My partner and I built 2 of these. One was a Kelmark GT, the other was a Karma GT. Both were replicas of the Dino 246 Ferrari. The Karma was a better kit. It had a front compartment that opened. The Kelmark didn't. The Karma had a reinforcement cage for the rear of the body that was an integral part of the body. The Kelmark had an optional support framework that bolted to the rear of the chassis and was only a contact support for the rear. Because of the long unsupported overhang, Kelmarks that didn't have the rear body support would eventually droop causing rear deck closure problems and cracking of the body between the engine bay and the top of the fenderwells.
The windows in both did operate. The doors were extremely heavy and on the Kelmark would eventually begin to sag due to lack of reinforcement in the hinge plate area. The Karma had a solid steel plate from top to bottom, inside the front of the door jamb so the load of the top hinge was distributed over a wide area. Both would get you wet during rain if you opened the door, unceremoniously dumping water into your lap because it had no drip rails.
Neither kit we bought came with side markers, though one of them offered them as an option. I don't remember which. We bought rectangular trailer marker lights and wired them into the lighting system. They were cheaper.

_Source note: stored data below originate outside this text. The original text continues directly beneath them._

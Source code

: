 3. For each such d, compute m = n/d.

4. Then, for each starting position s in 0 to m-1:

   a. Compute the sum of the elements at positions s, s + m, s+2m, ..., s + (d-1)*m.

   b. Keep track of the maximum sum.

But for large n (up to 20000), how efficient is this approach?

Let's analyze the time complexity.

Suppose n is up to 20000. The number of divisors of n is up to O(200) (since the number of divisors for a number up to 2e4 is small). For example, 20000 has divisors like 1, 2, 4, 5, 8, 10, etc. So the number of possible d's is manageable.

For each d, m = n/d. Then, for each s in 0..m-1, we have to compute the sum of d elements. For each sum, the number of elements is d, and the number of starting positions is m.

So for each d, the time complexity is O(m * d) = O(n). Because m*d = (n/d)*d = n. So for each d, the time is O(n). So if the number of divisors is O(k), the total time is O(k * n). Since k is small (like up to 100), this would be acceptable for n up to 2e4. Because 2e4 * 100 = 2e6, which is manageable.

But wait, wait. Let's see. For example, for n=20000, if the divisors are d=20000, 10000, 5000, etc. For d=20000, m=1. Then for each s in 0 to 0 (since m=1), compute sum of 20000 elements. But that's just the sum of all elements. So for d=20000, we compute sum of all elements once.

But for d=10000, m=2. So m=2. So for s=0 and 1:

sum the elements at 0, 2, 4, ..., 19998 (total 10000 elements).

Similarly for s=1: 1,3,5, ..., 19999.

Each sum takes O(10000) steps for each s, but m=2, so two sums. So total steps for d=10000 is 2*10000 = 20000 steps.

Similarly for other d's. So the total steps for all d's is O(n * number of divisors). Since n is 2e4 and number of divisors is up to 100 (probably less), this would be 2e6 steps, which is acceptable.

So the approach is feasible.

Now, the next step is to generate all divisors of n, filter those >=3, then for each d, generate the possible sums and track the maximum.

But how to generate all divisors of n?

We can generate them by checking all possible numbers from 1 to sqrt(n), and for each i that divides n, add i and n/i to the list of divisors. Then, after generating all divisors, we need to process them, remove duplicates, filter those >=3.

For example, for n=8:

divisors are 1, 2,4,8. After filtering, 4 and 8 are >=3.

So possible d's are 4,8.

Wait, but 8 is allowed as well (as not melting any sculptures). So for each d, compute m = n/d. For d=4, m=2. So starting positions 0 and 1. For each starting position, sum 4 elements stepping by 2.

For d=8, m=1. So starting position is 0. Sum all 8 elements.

Both ours were built on VW chassis' and were actually quite peppy. Of course, we usually fly cut the engine case to accept 92mm jugs and pistons, installed a higher lift cam, dual port heads and a set of DelOrto twin carbs. Estimated HP was about 110.
Both the ones we built were yellow. The Karma had multiple vents in the rear deck lid to help engine cooling. It was a more precise replica than the Kelmark.